In all Bombay Acts or Maharashtra Acts, unless there is
anything repugnant in the subject or context, -
(a) words importing the masculine gender shall be taken to include females; and
(b) words in the singular shall include the plural, and
vice versa."
11. It is relevant here to state that the High Court has not
come to the conclusion that there is anything repugnant in the subject or context so as to come to the conclusion that the plural will not include the singular. We have examined the use of the plural word "persons" from that angle and we do not find that there is anything repugnant in the subject or context so that it
may not be read as singular.

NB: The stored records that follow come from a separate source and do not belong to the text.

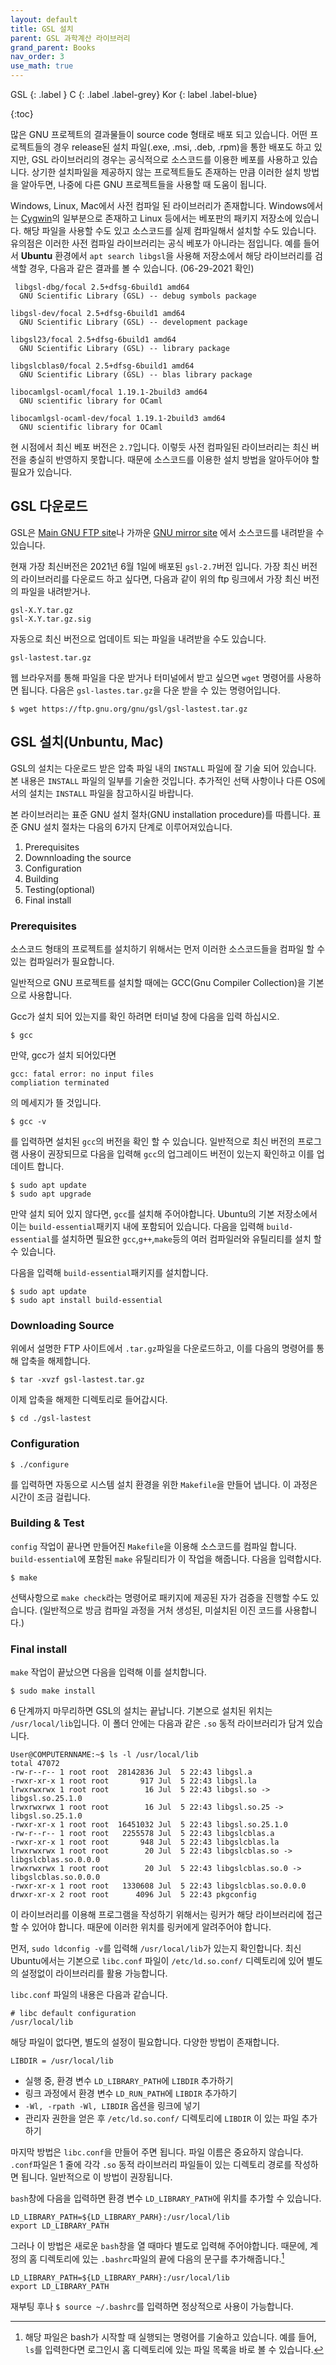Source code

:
 ```yaml
---
layout: default
title: GSL 설치
parent: GSL 과학계산 라이브러리
grand_parent: Books
nav_order: 3
use_math: true
---
```


GSL
{: .label }
C
{: .label .label-grey}
Kor
{: label .label-blue}

{:toc}

 많은 GNU 프로젝트의 결과물들이 source code 형태로 배포 되고 있습니다. 어떤 프로젝트들의 경우 release된 설치 파일(.exe, .msi, .deb, .rpm)을 통한 배포도 하고 있지만, GSL 라이브러리의 경우는 공식적으로 소스코드를 이용한 베포를 사용하고 있습니다. 상기한 설치파일을 제공하지 않는 프로젝트들도 존재하는 만큼 이러한 설치 방법을 알아두면, 나중에 다른  GNU 프로젝트들을 사용할 때 도움이 됩니다.
 
 Windows, Linux, Mac에서 사전 컴파일 된 라이브러리가 존재합니다. Windows에서는 [Cygwin](http://www.cygwin.com/)의 일부분으로 존재하고 Linux 등에서는 베포판의 패키지 저장소에 있습니다. 해당 파일을 사용할 수도 있고 소스코드를 실제 컴파일해서 설치할 수도 있습니다. 유의점은 이러한 사전 컴파일 라이브러리는 공식 베포가 아니라는 점입니다. 예를 들어서 **Ubuntu** 환경에서 `apt search libgsl`을 사용해 저장소에서 해당 라이브러리를 검색할 경우, 다음과 같은 결과를 볼 수 있습니다. (06-29-2021 확인)

```
 libgsl-dbg/focal 2.5+dfsg-6build1 amd64
  GNU Scientific Library (GSL) -- debug symbols package

libgsl-dev/focal 2.5+dfsg-6build1 amd64
  GNU Scientific Library (GSL) -- development package

libgsl23/focal 2.5+dfsg-6build1 amd64
  GNU Scientific Library (GSL) -- library package

libgslcblas0/focal 2.5+dfsg-6build1 amd64
  GNU Scientific Library (GSL) -- blas library package

libocamlgsl-ocaml/focal 1.19.1-2build3 amd64
  GNU scientific library for OCaml

libocamlgsl-ocaml-dev/focal 1.19.1-2build3 amd64
  GNU scientific library for OCaml
```

 현 시점에서 최신 베포 버전은 `2.7`입니다. 이렇듯 사전 컴파일된 라이브러리는 최신 버전을 충실히 반영하지 못합니다. 때문에 소스코드를 이용한 설치 방법을 알아두어야 할 필요가 있습니다.

## GSL 다운로드 
 GSL은 [Main GNU FTP site](ftp://ftp.gnu.org/gnu/gsl/)나 가까운 [GNU mirror site](http://ftpmirror.gnu.org/gsl/) 에서 소스코드를 내려받을 수 있습니다.

 현재 가장 최신버전은 2021년 6월 1일에 배포된 `gsl-2.7`버전 입니다. 가장 최신 버전의 라이브러리를 다운로드 하고 싶다면, 다음과 같이 위의 ftp 링크에서 가장 최신 버전의 파일을 내려받거나.
```
gsl-X.Y.tar.gz
gsl-X.Y.tar.gz.sig
```
 자동으로 최신 버전으로 업데이트 되는 파일을 내려받을 수도 있습니다.
```
gsl-lastest.tar.gz
```
 웹 브라우저를 통해 파일을 다운 받거나 터미널에서 받고 싶으면 `wget` 명령어를 사용하면 됩니다. 다음은 `gsl-lastes.tar.gz`을 다운 받을 수 있는 명령어입니다.
```
$ wget https://ftp.gnu.org/gnu/gsl/gsl-lastest.tar.gz
```



## GSL 설치(Unbuntu, Mac)
GSL의 설치는 다운로드 받은 압축 파일 내의 `INSTALL` 파일에 잘 기술 되어 있습니다. 본 내용은 `INSTALL` 파일의 일부를 기술한 것입니다. 추가적인 선택 사항이나 다른 OS에서의 설치는 `INSTALL` 파일을 참고하시길 바랍니다.

 본 라이브러리는 표준 GNU 설치 절차(GNU installation procedure)를 따릅니다. 표준 GNU 설치 절차는 다음의 6가지 단계로 이루어져있습니다.

1. Prerequisites
2. Downnloading the source
3. Configuration
4. Building
5. Testing(optional)
6. Final install

###  Prerequisites

 소스코드 형태의 프로젝트를 설치하기 위해서는 먼저 이러한 소스코드들을 컴파일 할 수 있는 컴파일러가 필요합니다. 

 일반적으로 GNU 프로젝트를 설치할 때에는 GCC(Gnu Compiler Collection)을 기본으로 사용합니다. 

 Gcc가 설치 되어 있는지를 확인 하려면 터미널 창에 다음을 입력 하십시오.
 ```
 $ gcc
 ```
 만약,  gcc가 설치 되어있다면 
 
```
gcc: fatal error: no input files
compliation terminated
```

 
 의 메세지가 뜰 것입니다. 

```
$ gcc -v
```
를 입력하면 설치된 `gcc`의 버전을 확인 할 수 있습니다. 일반적으로 최신 버전의 프로그램 사용이 권장되므로 다음을 입력해 `gcc`의 업그레이드 버전이 있는지 확인하고 이를 업데이트 합니다.
```
$ sudo apt update
$ sudo apt upgrade
```
만약 설치 되어 있지 않다면,  `gcc`를 설치해 주어야합니다. Ubuntu의 기본 저장소에서 이는 `build-essential`패키지 내에 포함되어 있습니다. 다음을 입력해  `build-essential`를 설치하면 필요한 `gcc`,`g++`,`make`등의 여러 컴파일러와 유틸리티를 설치 할 수 있습니다.

다음을 입력해 `build-essential`패키지를 설치합니다.

```
$ sudo apt update
$ sudo apt install build-essential
```

### Downloading Source

위에서 설명한 FTP 사이트에서 `.tar.gz`파일을 다운로드하고, 이를 다음의 명령어를 통해 압축을 해제합니다.
```
$ tar -xvzf gsl-lastest.tar.gz
```
이제 압축을 해제한 디렉토리로 들어갑시다.
```
$ cd ./gsl-lastest
```
 
### Configuration
```
$ ./configure
```
를 입력하면 자동으로 시스템 설치 환경을 위한 `Makefile`을 만들어 냅니다. 이 과정은 시간이 조금 걸립니다. 

### Building & Test
`config` 작업이 끝나면 만들어진 `Makefile`을 이용해 소스코드를 컴파일 합니다. `build-essential`에 포함된 `make` 유틸리티가 이 작업을 해줍니다. 다음을 입력합시다.
```
$ make
```
선택사항으로 `make check`라는 명령어로 패키지에 제공된 자가 검증을 진행할 수도 있습니다. (일반적으로 방금 컴파일 과정을 거처 생성된, 미설치된 이진 코드를 사용합니다.)

### Final install

 
`make` 작업이 끝났으면 다음을 입력해 이를 설치합니다.
```
$ sudo make install
```

6 단계까지 마무리하면 GSL의 설치는 끝납니다. 기본으로 설치된 위치는 `/usr/local/lib`입니다. 이 폴더 안에는 다음과 같은 `.so` 동적 라이브러리가 담겨 있습니다. 

```
User@COMPUTERNNAME:~$ ls -l /usr/local/lib
total 47072
-rw-r--r-- 1 root root  28142836 Jul  5 22:43 libgsl.a
-rwxr-xr-x 1 root root       917 Jul  5 22:43 libgsl.la
lrwxrwxrwx 1 root root        16 Jul  5 22:43 libgsl.so -> libgsl.so.25.1.0
lrwxrwxrwx 1 root root        16 Jul  5 22:43 libgsl.so.25 -> libgsl.so.25.1.0
-rwxr-xr-x 1 root root  16451032 Jul  5 22:43 libgsl.so.25.1.0
-rw-r--r-- 1 root root   2255578 Jul  5 22:43 libgslcblas.a
-rwxr-xr-x 1 root root       948 Jul  5 22:43 libgslcblas.la
lrwxrwxrwx 1 root root        20 Jul  5 22:43 libgslcblas.so -> libgslcblas.so.0.0.0
lrwxrwxrwx 1 root root        20 Jul  5 22:43 libgslcblas.so.0 -> libgslcblas.so.0.0.0
-rwxr-xr-x 1 root root   1330608 Jul  5 22:43 libgslcblas.so.0.0.0
drwxr-xr-x 2 root root      4096 Jul  5 22:43 pkgconfig
```

이 라이브러리를 이용해 프로그램을 작성하기 위해서는 링커가 해당 라이브러리에 접근할 수 있어야 합니다. 때문에 이러한 위치를 링커에게 알려주어야 합니다.

먼저, `sudo ldconfig -v`를 입력해 `/usr/local/lib`가 있는지 확인합니다. 최신 Ubuntu에서는 기본으로 `libc.conf` 파일이 `/etc/ld.so.conf/` 디렉토리에 있어 별도의 설정없이 라이브러리를 활용 가능합니다.

`libc.conf` 파일의 내용은 다음과 같습니다.

```
# libc default configuration
/usr/local/lib
```
해당 파일이 없다면, 별도의 설정이 필요합니다. 다양한 방법이 존재합니다.

`LIBDIR = /usr/local/lib`

* 실행 중, 환경 변수 `LD_LIBRARY_PATH`에 `LIBDIR` 추가하기
* 링크 과정에서 환경 변수 `LD_RUN_PATH`에 `LIBDIR` 추가하기
* `-Wl, -rpath -Wl, LIBDIR` 옵션을 링크에 넣기
* 관리자 권한을 얻은 후 `/etc/ld.so.conf/` 디렉토리에 `LIBDIR` 이 있는 파일 추가하기

마지막 방법은 `libc.conf`을 만들어 주면 됩니다. 파일 이름은 중요하지 않습니다. `.conf`파일은 1 줄에 각각 `.so` 동적 라이브러리 파일들이 있는 디렉토리 경로를 작성하면 됩니다. 일반적으로 이 방법이 권장됩니다.

`bash`창에 다음을 입력하면 환경 변수 `LD_LIBRARY_PATH`에 위치를 추가할 수 있습니다. 

```
LD_LIBRARY_PATH=${LD_LIBRARY_PARH}:/usr/local/lib
export LD_LIBRARY_PATH 
```


그러나 이 방법은 새로운 `bash`창을 열 때마다 별도로 입력해 주어야합니다. 때문에, 계정의 홈 디렉토리에 있는 `.bashrc`파일의 끝에 다음의 문구를 추가해줍니다.[^bashrc]


```
LD_LIBRARY_PATH=${LD_LIBRARY_PARH}:/usr/local/lib
export LD_LIBRARY_PATH 
```

재부팅 후나 `$ source ~/.bashrc`를 입력하면 정상적으로 사용이 가능합니다.

 
 [^bashrc]: 해당 파일은 bash가 시작할 때 실행되는 명령어를 기술하고 있습니다. 예를 들어, `ls`를 입력한다면 로그인시 홈 디렉토리에 있는 파일 목록을 바로 볼 수 있습니다.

It is worth mentioning here that
sub-section (b) of Section 43A(1) of the Act has also used the plural expression "leases" and if we accept the reasoning of the High Court, the aforesaid provision shall cover only such cases where there is more than one lease. This, in our opinion, will
defeat the very purpose of the Act."
(emphasis supplied)
11] From the aforesaid, it is quite clear that the MRT has grossly
erred in its interpretation of the provisions contained in Section 43-
A(1)(b) of the Tenancy Act. The view taken by the MRT that the
provisions contained in Section 43-A(1)(b) of the Tenancy Act are
inapplicable to the lease of said property is therefore, unsustainable
and is required to be set aside.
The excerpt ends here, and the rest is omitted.